▽
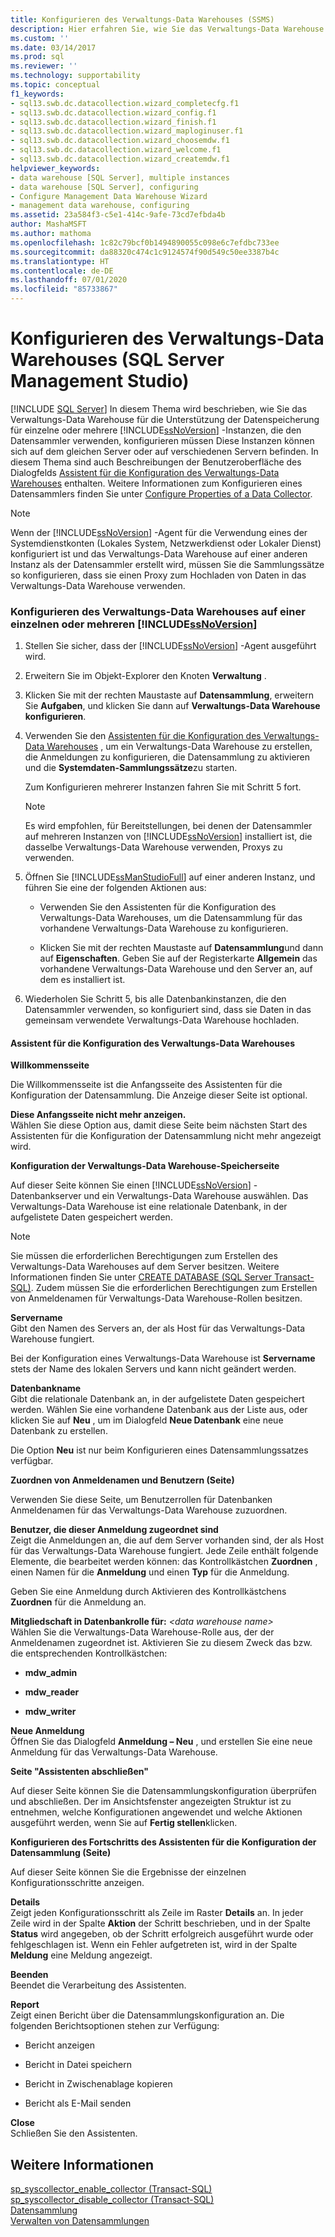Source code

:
 ```yaml
---
title: Konfigurieren des Verwaltungs-Data Warehouses (SSMS)
description: Hier erfahren Sie, wie Sie das Verwaltungs-Data Warehouse so konfigurieren, dass Datenspeicher auf einer oder mehreren Instanzen von SQL Server unterstützt werden, die den Datensammler verwenden.
ms.custom: ''
ms.date: 03/14/2017
ms.prod: sql
ms.reviewer: ''
ms.technology: supportability
ms.topic: conceptual
f1_keywords:
- sql13.swb.dc.datacollection.wizard_completecfg.f1
- sql13.swb.dc.datacollection.wizard_config.f1
- sql13.swb.dc.datacollection.wizard_finish.f1
- sql13.swb.dc.datacollection.wizard_maploginuser.f1
- sql13.swb.dc.datacollection.wizard_choosemdw.f1
- sql13.swb.dc.datacollection.wizard_welcome.f1
- sql13.swb.dc.datacollection.wizard_createmdw.f1
helpviewer_keywords:
- data warehouse [SQL Server], multiple instances
- data warehouse [SQL Server], configuring
- Configure Management Data Warehouse Wizard
- management data warehouse, configuring
ms.assetid: 23a584f3-c5e1-414c-9afe-73cd7efbda4b
author: MashaMSFT
ms.author: mathoma
ms.openlocfilehash: 1c82c79bcf0b1494890055c098e6c7efdbc733ee
ms.sourcegitcommit: da88320c474c1c9124574f90d549c50ee3387b4c
ms.translationtype: HT
ms.contentlocale: de-DE
ms.lasthandoff: 07/01/2020
ms.locfileid: "85733867"
---
```

# <a name="configure-the-management-data-warehouse-sql-server-management-studio"></a>Konfigurieren des Verwaltungs-Data Warehouses (SQL Server Management Studio)
 [!INCLUDE [SQL Server](../../includes/applies-to-version/sqlserver.md)]
  In diesem Thema wird beschrieben, wie Sie das Verwaltungs-Data Warehouse für die Unterstützung der Datenspeicherung für einzelne oder mehrere [!INCLUDE[ssNoVersion](../../includes/ssnoversion-md.md)] -Instanzen, die den Datensammler verwenden, konfigurieren müssen Diese Instanzen können sich auf dem gleichen Server oder auf verschiedenen Servern befinden. In diesem Thema sind auch Beschreibungen der Benutzeroberfläche des Dialogfelds [Assistent für die Konfiguration des Verwaltungs-Data Warehouses](#Wizard) enthalten. Weitere Informationen zum Konfigurieren eines Datensammlers finden Sie unter [Configure Properties of a Data Collector](../../relational-databases/data-collection/configure-properties-of-a-data-collector.md).  
  
> [!NOTE]  
>  Wenn der [!INCLUDE[ssNoVersion](../../includes/ssnoversion-md.md)] -Agent für die Verwendung eines der Systemdienstkonten (Lokales System, Netzwerkdienst oder Lokaler Dienst) konfiguriert ist und das Verwaltungs-Data Warehouse auf einer anderen Instanz als der Datensammler erstellt wird, müssen Sie die Sammlungssätze so konfigurieren, dass sie einen Proxy zum Hochladen von Daten in das Verwaltungs-Data Warehouse verwenden.  
  
### <a name="configure-the-management-data-warehouse-on-a-single-instance-or-multiple-instances-of-ssnoversion"></a>Konfigurieren des Verwaltungs-Data Warehouses auf einer einzelnen oder mehreren [!INCLUDE[ssNoVersion](../../includes/ssnoversion-md.md)]  
  
1.  Stellen Sie sicher, dass der [!INCLUDE[ssNoVersion](../../includes/ssnoversion-md.md)] -Agent ausgeführt wird.  
  
2.  Erweitern Sie im Objekt-Explorer den Knoten **Verwaltung** .  
  
3.  Klicken Sie mit der rechten Maustaste auf **Datensammlung**, erweitern Sie **Aufgaben**, und klicken Sie dann auf **Verwaltungs-Data Warehouse konfigurieren**.  
  
4.  Verwenden Sie den [Assistenten für die Konfiguration des Verwaltungs-Data Warehouses](#Wizard) , um ein Verwaltungs-Data Warehouse zu erstellen, die Anmeldungen zu konfigurieren, die Datensammlung zu aktivieren und die **Systemdaten-Sammlungssätze**zu starten.  
  
     Zum Konfigurieren mehrerer Instanzen fahren Sie mit Schritt 5 fort.  
  
    > [!NOTE]  
    >  Es wird empfohlen, für Bereitstellungen, bei denen der Datensammler auf mehreren Instanzen von [!INCLUDE[ssNoVersion](../../includes/ssnoversion-md.md)] installiert ist, die dasselbe Verwaltungs-Data Warehouse verwenden, Proxys zu verwenden.  
  
5.  Öffnen Sie [!INCLUDE[ssManStudioFull](../../includes/ssmanstudiofull-md.md)] auf einer anderen Instanz, und führen Sie eine der folgenden Aktionen aus:  
  
    -   Verwenden Sie den Assistenten für die Konfiguration des Verwaltungs-Data Warehouses, um die Datensammlung für das vorhandene Verwaltungs-Data Warehouse zu konfigurieren.  
  
    -   Klicken Sie mit der rechten Maustaste auf **Datensammlung**und dann auf **Eigenschaften**. Geben Sie auf der Registerkarte **Allgemein** das vorhandene Verwaltungs-Data Warehouse und den Server an, auf dem es installiert ist.  
  
6.  Wiederholen Sie Schritt 5, bis alle Datenbankinstanzen, die den Datensammler verwenden, so konfiguriert sind, dass sie Daten in das gemeinsam verwendete Verwaltungs-Data Warehouse hochladen.  

####  <a name="configure-management-data-warehouse-wizard"></a><a name="Wizard"></a> Assistent für die Konfiguration des Verwaltungs-Data Warehouses  
 **Willkommensseite**  
  
 Die Willkommensseite ist die Anfangsseite des Assistenten für die Konfiguration der Datensammlung. Die Anzeige dieser Seite ist optional.  
  
 **Diese Anfangsseite nicht mehr anzeigen.**  
 Wählen Sie diese Option aus, damit diese Seite beim nächsten Start des Assistenten für die Konfiguration der Datensammlung nicht mehr angezeigt wird.  
  
 **Konfiguration der Verwaltungs-Data Warehouse-Speicherseite**  
  
 Auf dieser Seite können Sie einen [!INCLUDE[ssNoVersion](../../includes/ssnoversion-md.md)] -Datenbankserver und ein Verwaltungs-Data Warehouse auswählen. Das Verwaltungs-Data Warehouse ist eine relationale Datenbank, in der aufgelistete Daten gespeichert werden.  
  
> [!NOTE]  
>  Sie müssen die erforderlichen Berechtigungen zum Erstellen des Verwaltungs-Data Warehouses auf dem Server besitzen. Weitere Informationen finden Sie unter [CREATE DATABASE &#40;SQL Server Transact-SQL&#41;](../../t-sql/statements/create-database-sql-server-transact-sql.md). Zudem müssen Sie die erforderlichen Berechtigungen zum Erstellen von Anmeldenamen für Verwaltungs-Data Warehouse-Rollen besitzen.  
  
 **Servername**  
 Gibt den Namen des Servers an, der als Host für das Verwaltungs-Data Warehouse fungiert.  
  
 Bei der Konfiguration eines Verwaltungs-Data Warehouse ist **Servername** stets der Name des lokalen Servers und kann nicht geändert werden.  
  
 **Datenbankname**  
 Gibt die relationale Datenbank an, in der aufgelistete Daten gespeichert werden. Wählen Sie eine vorhandene Datenbank aus der Liste aus, oder klicken Sie auf **Neu** , um im Dialogfeld **Neue Datenbank** eine neue Datenbank zu erstellen.  
  
 Die Option **Neu** ist nur beim Konfigurieren eines Datensammlungssatzes verfügbar.  
  
 **Zuordnen von Anmeldenamen und Benutzern (Seite)**  
  
 Verwenden Sie diese Seite, um Benutzerrollen für Datenbanken Anmeldenamen für das Verwaltungs-Data Warehouse zuzuordnen.  
  
 **Benutzer, die dieser Anmeldung zugeordnet sind**  
 Zeigt die Anmeldungen an, die auf dem Server vorhanden sind, der als Host für das Verwaltungs-Data Warehouse fungiert. Jede Zeile enthält folgende Elemente, die bearbeitet werden können: das Kontrollkästchen **Zuordnen** , einen Namen für die **Anmeldung** und einen **Typ** für die Anmeldung.  
  
 Geben Sie eine Anmeldung durch Aktivieren des Kontrollkästchens **Zuordnen** für die Anmeldung an.  
  
 **Mitgliedschaft in Datenbankrolle für:**  *\<data warehouse name>*  
 Wählen Sie die Verwaltungs-Data Warehouse-Rolle aus, der der Anmeldenamen zugeordnet ist. Aktivieren Sie zu diesem Zweck das bzw. die entsprechenden Kontrollkästchen:  
  
-   **mdw_admin**  
  
-   **mdw_reader**  
  
-   **mdw_writer**  
  
 **Neue Anmeldung**  
 Öffnen Sie das Dialogfeld **Anmeldung – Neu** , und erstellen Sie eine neue Anmeldung für das Verwaltungs-Data Warehouse.  
  
 **Seite "Assistenten abschließen"**  
  
 Auf dieser Seite können Sie die Datensammlungskonfiguration überprüfen und abschließen. Der im Ansichtsfenster angezeigten Struktur ist zu entnehmen, welche Konfigurationen angewendet und welche Aktionen ausgeführt werden, wenn Sie auf **Fertig stellen**klicken.  
  
 **Konfigurieren des Fortschritts des Assistenten für die Konfiguration der Datensammlung (Seite)**  
  
 Auf dieser Seite können Sie die Ergebnisse der einzelnen Konfigurationsschritte anzeigen.  
  
 **Details**  
 Zeigt jeden Konfigurationsschritt als Zeile im Raster **Details** an. In jeder Zeile wird in der Spalte **Aktion** der Schritt beschrieben, und in der Spalte **Status** wird angegeben, ob der Schritt erfolgreich ausgeführt wurde oder fehlgeschlagen ist. Wenn ein Fehler aufgetreten ist, wird in der Spalte **Meldung** eine Meldung angezeigt.  
  
 **Beenden**  
 Beendet die Verarbeitung des Assistenten.  
  
 **Report**  
 Zeigt einen Bericht über die Datensammlungskonfiguration an. Die folgenden Berichtsoptionen stehen zur Verfügung:  
  
-   Bericht anzeigen  
  
-   Bericht in Datei speichern  
  
-   Bericht in Zwischenablage kopieren  
  
-   Bericht als E-Mail senden  
  
 **Close**  
 Schließen Sie den Assistenten.  
  
## <a name="see-also"></a>Weitere Informationen  
 [sp_syscollector_enable_collector &#40;Transact-SQL&#41;](../../relational-databases/system-stored-procedures/sp-syscollector-enable-collector-transact-sql.md)   
 [sp_syscollector_disable_collector &#40;Transact-SQL&#41;](../../relational-databases/system-stored-procedures/sp-syscollector-disable-collector-transact-sql.md)   
 [Datensammlung](../../relational-databases/data-collection/data-collection.md)   
 [Verwalten von Datensammlungen](../../relational-databases/data-collection/manage-data-collection.md)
△
*YOUR OBJECTIVE:* Only the lines from the one containing "Beendet die Verarbeitung des Assistenten." through the last line of the records above are to be reproduced, exactly and with both ends included.

*EXPECTED ANSWER:*
 Beendet die Verarbeitung des Assistenten.  
  
 **Report**  
 Zeigt einen Bericht über die Datensammlungskonfiguration an. Die folgenden Berichtsoptionen stehen zur Verfügung:  
  
-   Bericht anzeigen  
  
-   Bericht in Datei speichern  
  
-   Bericht in Zwischenablage kopieren  
  
-   Bericht als E-Mail senden  
  
 **Close**  
 Schließen Sie den Assistenten.  
  
## <a name="see-also"></a>Weitere Informationen  
 [sp_syscollector_enable_collector &#40;Transact-SQL&#41;](../../relational-databases/system-stored-procedures/sp-syscollector-enable-collector-transact-sql.md)   
 [sp_syscollector_disable_collector &#40;Transact-SQL&#41;](../../relational-databases/system-stored-procedures/sp-syscollector-disable-collector-transact-sql.md)   
 [Datensammlung](../../relational-databases/data-collection/data-collection.md)   
 [Verwalten von Datensammlungen](../../relational-databases/data-collection/manage-data-collection.md)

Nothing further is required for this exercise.